We were given no such advice. Suffering happens every day, suffering that has no justification. When a mother of three is raped and murdered, where is god then? When a small african child goes blind from a parasite that evolved specifically to eat its eyes, where is god then? When a hurricane indiscriminately kills hundreds, and wrecks the livelihoods of thousands, where is god then? His only excuse is non-existence.
That's yet another "we deserve it" fallacy. This is needless suffering, people enduring pain and death who did nothing to deserve it. And even if this warped logic was acceptable, it would still be wholly disproportionate retribution.
👍: 0 ⏩: 1
Zucca-Xerfantes In reply to Greatkingrat88 [2015-03-23 09:08:31 +0000 UTC]
Touched a nerve...? I had the feeling... It's a common theme among atheists.
That's also all operating under the assumption that the Bible is literal.
It is, after all, the human interpretation.
But even if it is, then tell me...
... if God did all of that, looked after us and tended to our every need, what would the point of life here be?
Nothing worth doing was ever easy.
👍: 0 ⏩: 1
Greatkingrat88 In reply to Zucca-Xerfantes [2015-03-23 09:44:22 +0000 UTC]
Um, no.

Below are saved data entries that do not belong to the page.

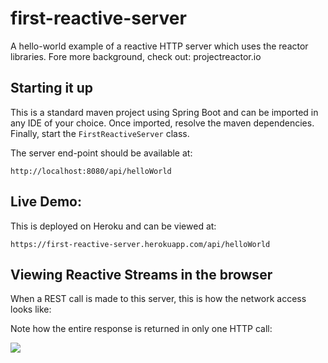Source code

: # first-reactive-server
A hello-world example of a reactive HTTP server which uses the reactor libraries. Fore more background, check out: projectreactor.io

## Starting it up
This is a standard maven project using Spring Boot and can be imported in any IDE of your choice. Once imported, resolve the maven dependencies. Finally, start the `FirstReactiveServer` class.

The server end-point should be available at:

    http://localhost:8080/api/helloWorld
    
## Live Demo:

This is deployed on Heroku and can be viewed at:

    https://first-reactive-server.herokuapp.com/api/helloWorld

## Viewing Reactive Streams in the browser
When a REST call is made to this server, this is how the network access looks like:

Note how the entire response is returned in only one HTTP call: 

![](http://g.recordit.co/NXwRi8GPPz.gif)
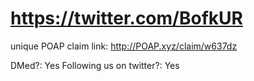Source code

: # https://twitter.com/BofkUR

unique POAP claim link: http://POAP.xyz/claim/w637dz

DMed?: Yes
Following us on twitter?: Yes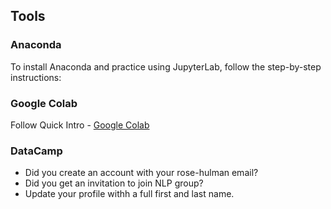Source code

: ## Tools

### Anaconda

To install Anaconda and practice using JupyterLab, follow the step-by-step instructions:

<object data="_static/anaconda-jupyter.pdf" width="750" height="450" type='application/pdf'/></object>

### Google Colab

Follow Quick Intro - [Google Colab](https://www.tutorialspoint.com/google_colab/google_colab_quick_guide.htm)

### DataCamp

- Did you create an account with your rose-hulman email?
- Did you get an invitation to join NLP group?
- Update your profile withh a full first and last name.
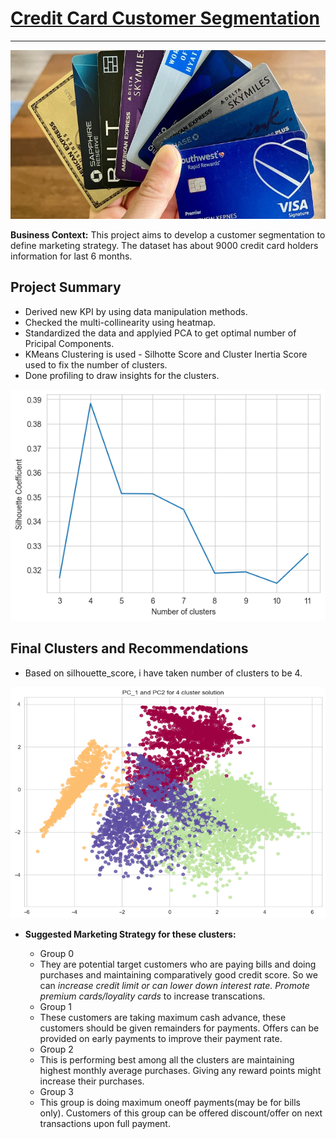 # <u> Credit Card Customer Segmentation</u>

--------------------------------------------------------------------------------
<p align="center">
  <img src="credit_cards.jpeg" style="width: 800px; height: 270px;" />
</p>



**Business Context:** This project aims to develop a customer segmentation to define marketing strategy. The dataset has about 9000 credit card holders information for last 6 months.


## Project Summary
* Derived new KPI by using data manipulation methods.
* Checked the multi-collinearity using heatmap.
* Standardized the data and applyied PCA to get optimal number of Pricipal Components.
* KMeans Clustering is used - Silhotte Score and Cluster Inertia Score used to fix the number of clusters.
* Done profiling to draw insights for the clusters.

<p align="center"><img src="Picture4_cluster_vs_silhoutte.png" style="width: 600px; height: 370px" /></p>

## Final Clusters and Recommendations 
* Based on silhouette_score, i have taken number of clusters to be 4.

<p align="center"><img src="Picture5_clusters_plot.png"  style="width: 600px; height: 370px" /></p>

* **Suggested Marketing Strategy for these clusters:**


  * Group 0 
   - They are potential target customers who are paying bills and doing purchases and maintaining comparatively good credit score. So we can <i>increase credit limit or can lower down interest rate. Promote premium cards/loyality cards</i> to increase transcations.
   
  * Group 1
   - These customers are taking maximum cash advance, these customers should be given remainders for payments. Offers can be provided on early payments to improve their payment rate.

  * Group 2
   - This is performing best among all the clusters are maintaining highest monthly average purchases. Giving any reward points might increase their purchases.
   
  * Group 3
   - This group is doing maximum oneoff payments(may be for bills only). Customers of this group can be offered discount/offer on next transactions upon full payment.
   
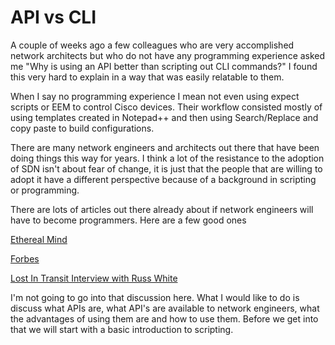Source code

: API vs CLI
===========

A couple of weeks ago a few colleagues who are very accomplished network architects but who do not have any programming experience asked me "Why is using an API better than scripting out CLI commands?" I found this very hard to explain in a way that was easily relatable to them.

When I say no programming experience I mean not even using expect scripts or EEM to control Cisco devices. Their workflow consisted mostly of using templates created in Notepad++ and then using Search/Replace and copy paste to build configurations.

There are many network engineers and architects out there that have been doing things this way for years. I think a lot of the resistance to the adoption of SDN isn't about fear of change, it is just that the people that are willing to adopt it have a different perspective because of a background in scripting or programming.

There are lots of articles out there already about if network engineers will have to become programmers. Here are a few good ones

[Ethereal Mind](https://etherealmind.com/turn-network-engineers-software-engineers/)

[Forbes](https://www.forbes.com/sites/moorinsights/2018/06/14/api-is-the-new-cli-for-cisco-systems)

[Lost In Transit Interview with Russ White](https://www.forbes.com/sites/moorinsights/2018/06/14/api-is-the-new-cli-for-cisco-systems/#683fc3d5ed4d)

I'm not going to go into that discussion here. What I would like to do is discuss what APIs are, what API's are available to network engineers, what the advantages of using them are and how to use them. Before we get into that we will start with a basic introduction to scripting.


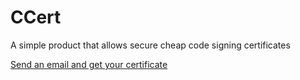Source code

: # CCert
A simple product that allows secure cheap code signing certificates

[Send an email and get your certificate](mailto:offical.jkinc@gmail.com?subject=CCert%20Certificate%20request%20%3A%20%3CAUTHOR%3E%20-%20%3CPROGRAM%20NAME%3E&body=write%20about%20your%20program%20and%20what%20it%20does.%20Also%20attach%20your%20compiled%20program%20for%20testing%20and%20verification.%20Please%20make%20sure%20that%20your%20description%20is%20a%20detailed%20as%20possible%20to%20increase%20the%20chances%20verification%20succeds.%0A%0APlease%20note%20JKinc%20will%20not%20steal%20any%20programs.%0A%0ABy%20sending%20this%20email%20you%20have%20read%20through%20and%20understood%20the%20information%20stated%20here%20%3A%20https%3A%2F%2Fgithub.com%2FJKincorperated%2FCCert%2Fblob%2Fmain%2FREADME.md "Send an email and get your certificate")
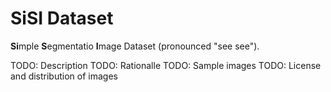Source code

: # SiSI Dataset

**Si**mple **S**egmentatio **I**mage Dataset (pronounced "see see").

TODO: Description
TODO: Rationalle
TODO: Sample images
TODO: License and distribution of images
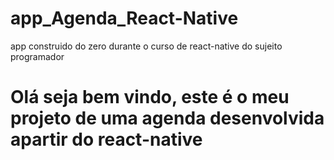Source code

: # app_Agenda_React-Native
app construido do zero durante o curso de react-native do sujeito programador

<h1>Olá seja bem vindo, este é o meu projeto de uma agenda desenvolvida apartir do react-native</h1>
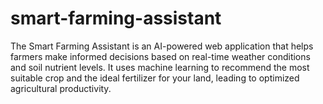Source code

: # smart-farming-assistant
The Smart Farming Assistant is an AI-powered web application that helps farmers make informed decisions based on real-time weather conditions and soil nutrient levels. It uses machine learning to recommend the most suitable crop and the ideal fertilizer for your land, leading to optimized agricultural productivity.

You made an assumption about my personal life without knowing the first thing about me. That makes a body testy, because it falls right under personal attacks territory, close enough to an ad-hom.
"Not literal" is an excuse. The moment something is disproven, suddenly it's an allegory instead...
...and of course, that has nothing to do with the argument I made there, about human suffering.
" looked after us and tended to our every need, what would the point of life here be?"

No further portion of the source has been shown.